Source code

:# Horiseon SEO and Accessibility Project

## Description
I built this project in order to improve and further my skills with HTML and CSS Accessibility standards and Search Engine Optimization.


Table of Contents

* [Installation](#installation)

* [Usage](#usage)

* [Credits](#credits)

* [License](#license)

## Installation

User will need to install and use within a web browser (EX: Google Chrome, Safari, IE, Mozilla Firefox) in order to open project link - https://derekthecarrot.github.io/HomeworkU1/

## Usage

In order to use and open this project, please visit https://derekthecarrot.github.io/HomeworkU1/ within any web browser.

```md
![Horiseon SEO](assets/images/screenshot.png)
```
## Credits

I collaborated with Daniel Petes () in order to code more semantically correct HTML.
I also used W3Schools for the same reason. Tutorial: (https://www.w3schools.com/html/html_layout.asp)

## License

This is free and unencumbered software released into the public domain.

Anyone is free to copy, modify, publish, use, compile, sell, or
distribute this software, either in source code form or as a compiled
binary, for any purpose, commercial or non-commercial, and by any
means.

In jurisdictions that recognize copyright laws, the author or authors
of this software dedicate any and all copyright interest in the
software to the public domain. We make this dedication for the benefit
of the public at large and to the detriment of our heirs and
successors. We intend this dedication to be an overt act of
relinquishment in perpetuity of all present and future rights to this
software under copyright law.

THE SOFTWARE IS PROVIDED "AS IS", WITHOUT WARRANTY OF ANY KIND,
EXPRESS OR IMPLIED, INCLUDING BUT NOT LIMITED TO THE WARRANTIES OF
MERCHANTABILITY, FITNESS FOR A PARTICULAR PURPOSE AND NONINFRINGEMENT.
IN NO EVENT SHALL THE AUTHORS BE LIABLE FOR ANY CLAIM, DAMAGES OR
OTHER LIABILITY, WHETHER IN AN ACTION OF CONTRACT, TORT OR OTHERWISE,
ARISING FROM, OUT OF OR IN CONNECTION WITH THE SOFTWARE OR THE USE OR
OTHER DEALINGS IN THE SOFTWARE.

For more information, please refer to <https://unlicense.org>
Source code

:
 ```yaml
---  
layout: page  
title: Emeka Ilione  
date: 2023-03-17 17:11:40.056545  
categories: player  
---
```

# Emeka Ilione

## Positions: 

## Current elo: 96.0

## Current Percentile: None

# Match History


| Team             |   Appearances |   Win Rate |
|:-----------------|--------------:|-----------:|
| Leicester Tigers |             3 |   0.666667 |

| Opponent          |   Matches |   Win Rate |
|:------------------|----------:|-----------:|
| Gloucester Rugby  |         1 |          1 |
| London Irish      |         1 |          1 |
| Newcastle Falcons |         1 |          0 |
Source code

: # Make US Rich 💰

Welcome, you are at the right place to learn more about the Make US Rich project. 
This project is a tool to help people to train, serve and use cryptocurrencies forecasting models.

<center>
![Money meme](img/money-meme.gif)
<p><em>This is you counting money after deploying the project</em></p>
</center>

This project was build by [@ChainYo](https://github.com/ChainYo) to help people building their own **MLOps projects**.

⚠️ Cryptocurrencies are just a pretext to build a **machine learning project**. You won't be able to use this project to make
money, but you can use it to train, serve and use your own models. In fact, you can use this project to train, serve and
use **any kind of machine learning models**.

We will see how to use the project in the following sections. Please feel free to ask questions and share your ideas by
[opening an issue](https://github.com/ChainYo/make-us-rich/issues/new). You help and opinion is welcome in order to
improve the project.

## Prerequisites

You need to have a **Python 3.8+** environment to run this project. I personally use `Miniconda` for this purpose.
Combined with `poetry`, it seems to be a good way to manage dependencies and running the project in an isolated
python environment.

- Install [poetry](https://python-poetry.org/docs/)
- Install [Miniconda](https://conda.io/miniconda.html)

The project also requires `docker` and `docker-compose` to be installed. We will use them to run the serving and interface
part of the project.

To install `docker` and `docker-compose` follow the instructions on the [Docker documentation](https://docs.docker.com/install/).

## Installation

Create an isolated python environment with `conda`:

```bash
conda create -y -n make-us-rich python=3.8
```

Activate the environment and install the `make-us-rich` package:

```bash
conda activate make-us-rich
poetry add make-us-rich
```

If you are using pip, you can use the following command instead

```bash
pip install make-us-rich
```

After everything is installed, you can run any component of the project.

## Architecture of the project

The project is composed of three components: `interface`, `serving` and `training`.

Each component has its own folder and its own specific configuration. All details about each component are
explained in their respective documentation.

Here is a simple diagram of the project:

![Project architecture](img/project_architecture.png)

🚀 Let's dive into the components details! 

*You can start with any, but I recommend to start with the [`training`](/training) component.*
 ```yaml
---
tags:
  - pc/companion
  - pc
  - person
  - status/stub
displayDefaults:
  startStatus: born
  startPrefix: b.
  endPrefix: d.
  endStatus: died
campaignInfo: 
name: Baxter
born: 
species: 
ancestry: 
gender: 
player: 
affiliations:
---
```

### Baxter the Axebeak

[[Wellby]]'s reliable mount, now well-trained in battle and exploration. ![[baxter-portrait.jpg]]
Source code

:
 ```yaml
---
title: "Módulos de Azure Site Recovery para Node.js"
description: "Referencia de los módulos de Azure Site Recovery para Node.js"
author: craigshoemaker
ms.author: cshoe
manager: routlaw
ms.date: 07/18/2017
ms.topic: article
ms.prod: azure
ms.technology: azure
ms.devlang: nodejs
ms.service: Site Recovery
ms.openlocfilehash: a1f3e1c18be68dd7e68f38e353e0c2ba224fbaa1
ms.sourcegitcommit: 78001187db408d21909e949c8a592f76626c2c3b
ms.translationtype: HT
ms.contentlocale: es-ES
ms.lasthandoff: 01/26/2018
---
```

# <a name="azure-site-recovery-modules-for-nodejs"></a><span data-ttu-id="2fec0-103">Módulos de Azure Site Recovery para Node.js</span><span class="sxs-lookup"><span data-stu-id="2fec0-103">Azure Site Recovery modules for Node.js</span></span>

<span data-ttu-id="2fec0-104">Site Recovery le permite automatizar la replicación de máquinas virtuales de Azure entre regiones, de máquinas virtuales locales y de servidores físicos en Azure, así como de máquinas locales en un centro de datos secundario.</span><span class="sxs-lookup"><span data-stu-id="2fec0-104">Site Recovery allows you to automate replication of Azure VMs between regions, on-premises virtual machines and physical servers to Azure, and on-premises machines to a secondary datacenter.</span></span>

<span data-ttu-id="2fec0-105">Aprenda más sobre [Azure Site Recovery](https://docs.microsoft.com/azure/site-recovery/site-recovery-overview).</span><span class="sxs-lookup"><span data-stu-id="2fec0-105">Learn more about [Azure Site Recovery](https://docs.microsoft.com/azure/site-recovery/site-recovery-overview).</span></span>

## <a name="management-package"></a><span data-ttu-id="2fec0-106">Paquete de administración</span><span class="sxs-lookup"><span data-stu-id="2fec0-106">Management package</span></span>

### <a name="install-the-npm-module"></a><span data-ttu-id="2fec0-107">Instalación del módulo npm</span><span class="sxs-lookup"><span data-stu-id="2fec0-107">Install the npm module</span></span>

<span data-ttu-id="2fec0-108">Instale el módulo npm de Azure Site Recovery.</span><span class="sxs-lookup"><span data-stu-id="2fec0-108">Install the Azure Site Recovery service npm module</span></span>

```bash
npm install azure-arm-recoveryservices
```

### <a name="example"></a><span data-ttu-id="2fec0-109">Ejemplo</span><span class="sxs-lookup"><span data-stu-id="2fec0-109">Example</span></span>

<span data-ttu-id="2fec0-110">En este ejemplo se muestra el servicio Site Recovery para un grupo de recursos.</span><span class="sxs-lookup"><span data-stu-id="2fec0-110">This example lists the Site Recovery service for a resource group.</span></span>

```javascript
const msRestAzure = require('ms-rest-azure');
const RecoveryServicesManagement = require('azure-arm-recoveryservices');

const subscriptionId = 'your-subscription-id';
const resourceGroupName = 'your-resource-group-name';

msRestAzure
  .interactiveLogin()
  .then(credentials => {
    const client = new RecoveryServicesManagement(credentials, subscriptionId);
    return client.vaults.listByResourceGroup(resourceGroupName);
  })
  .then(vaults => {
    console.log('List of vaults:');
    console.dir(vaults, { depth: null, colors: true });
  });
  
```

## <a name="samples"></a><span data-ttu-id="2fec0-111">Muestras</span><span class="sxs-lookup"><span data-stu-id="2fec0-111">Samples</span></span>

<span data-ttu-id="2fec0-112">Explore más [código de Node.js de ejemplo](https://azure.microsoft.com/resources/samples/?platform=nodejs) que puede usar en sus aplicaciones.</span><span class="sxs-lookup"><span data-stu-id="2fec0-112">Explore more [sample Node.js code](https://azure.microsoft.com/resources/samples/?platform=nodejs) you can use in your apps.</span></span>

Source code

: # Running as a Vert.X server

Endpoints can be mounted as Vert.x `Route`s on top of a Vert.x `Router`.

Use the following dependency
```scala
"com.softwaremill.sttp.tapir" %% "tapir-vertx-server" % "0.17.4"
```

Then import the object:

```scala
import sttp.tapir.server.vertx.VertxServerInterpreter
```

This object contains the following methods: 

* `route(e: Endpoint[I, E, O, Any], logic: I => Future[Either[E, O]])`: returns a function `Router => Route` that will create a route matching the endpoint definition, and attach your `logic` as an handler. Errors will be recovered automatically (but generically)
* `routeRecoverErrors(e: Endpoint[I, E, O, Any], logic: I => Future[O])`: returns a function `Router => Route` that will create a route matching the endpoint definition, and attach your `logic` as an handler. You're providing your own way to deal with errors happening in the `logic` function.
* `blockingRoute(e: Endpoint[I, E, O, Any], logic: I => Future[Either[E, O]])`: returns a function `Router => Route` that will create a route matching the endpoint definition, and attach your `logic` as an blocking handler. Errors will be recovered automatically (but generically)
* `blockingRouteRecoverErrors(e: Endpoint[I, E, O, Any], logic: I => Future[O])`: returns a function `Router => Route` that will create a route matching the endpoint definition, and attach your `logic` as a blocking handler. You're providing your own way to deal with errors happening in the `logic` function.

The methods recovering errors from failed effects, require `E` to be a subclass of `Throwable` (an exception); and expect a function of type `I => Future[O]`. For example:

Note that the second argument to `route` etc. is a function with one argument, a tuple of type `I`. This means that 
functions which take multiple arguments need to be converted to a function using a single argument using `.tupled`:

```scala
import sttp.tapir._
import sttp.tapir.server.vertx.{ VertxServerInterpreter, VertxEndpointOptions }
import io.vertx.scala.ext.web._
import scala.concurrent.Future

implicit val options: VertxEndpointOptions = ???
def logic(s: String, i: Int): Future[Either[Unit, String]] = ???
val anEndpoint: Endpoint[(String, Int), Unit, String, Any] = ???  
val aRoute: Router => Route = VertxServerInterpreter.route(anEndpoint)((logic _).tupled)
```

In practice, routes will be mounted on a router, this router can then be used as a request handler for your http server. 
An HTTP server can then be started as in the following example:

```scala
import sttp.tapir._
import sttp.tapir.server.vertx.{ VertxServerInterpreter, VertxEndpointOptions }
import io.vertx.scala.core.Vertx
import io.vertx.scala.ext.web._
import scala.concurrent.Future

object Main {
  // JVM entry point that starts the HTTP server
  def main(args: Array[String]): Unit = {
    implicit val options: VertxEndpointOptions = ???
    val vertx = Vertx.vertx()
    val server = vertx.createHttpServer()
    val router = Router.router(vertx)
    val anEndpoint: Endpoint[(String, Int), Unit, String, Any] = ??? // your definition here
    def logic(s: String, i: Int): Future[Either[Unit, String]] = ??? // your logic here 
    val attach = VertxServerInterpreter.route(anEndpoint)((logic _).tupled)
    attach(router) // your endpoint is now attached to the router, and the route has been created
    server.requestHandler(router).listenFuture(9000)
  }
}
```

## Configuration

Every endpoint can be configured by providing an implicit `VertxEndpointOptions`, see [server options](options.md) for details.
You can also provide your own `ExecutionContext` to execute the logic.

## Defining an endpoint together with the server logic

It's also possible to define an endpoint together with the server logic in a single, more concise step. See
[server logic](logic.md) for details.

--- Description of the task ---
For the string "installed", go line by line through the material and copy every line that has it.

--- Result ---
The project also requires `docker` and `docker-compose` to be installed. We will use them to run the serving and interface
After everything is installed, you can run any component of the project.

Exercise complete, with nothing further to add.